» Action item
Nothing in the records should differ when they are repeated. Restate them word for word.

>>>

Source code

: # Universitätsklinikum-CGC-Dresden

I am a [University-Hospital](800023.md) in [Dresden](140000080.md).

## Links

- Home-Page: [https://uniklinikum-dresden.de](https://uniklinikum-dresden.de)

<<<

» Response for this exercise
Source code

: # Universitätsklinikum-CGC-Dresden

I am a [University-Hospital](800023.md) in [Dresden](140000080.md).

## Links

- Home-Page: [https://uniklinikum-dresden.de](https://uniklinikum-dresden.de)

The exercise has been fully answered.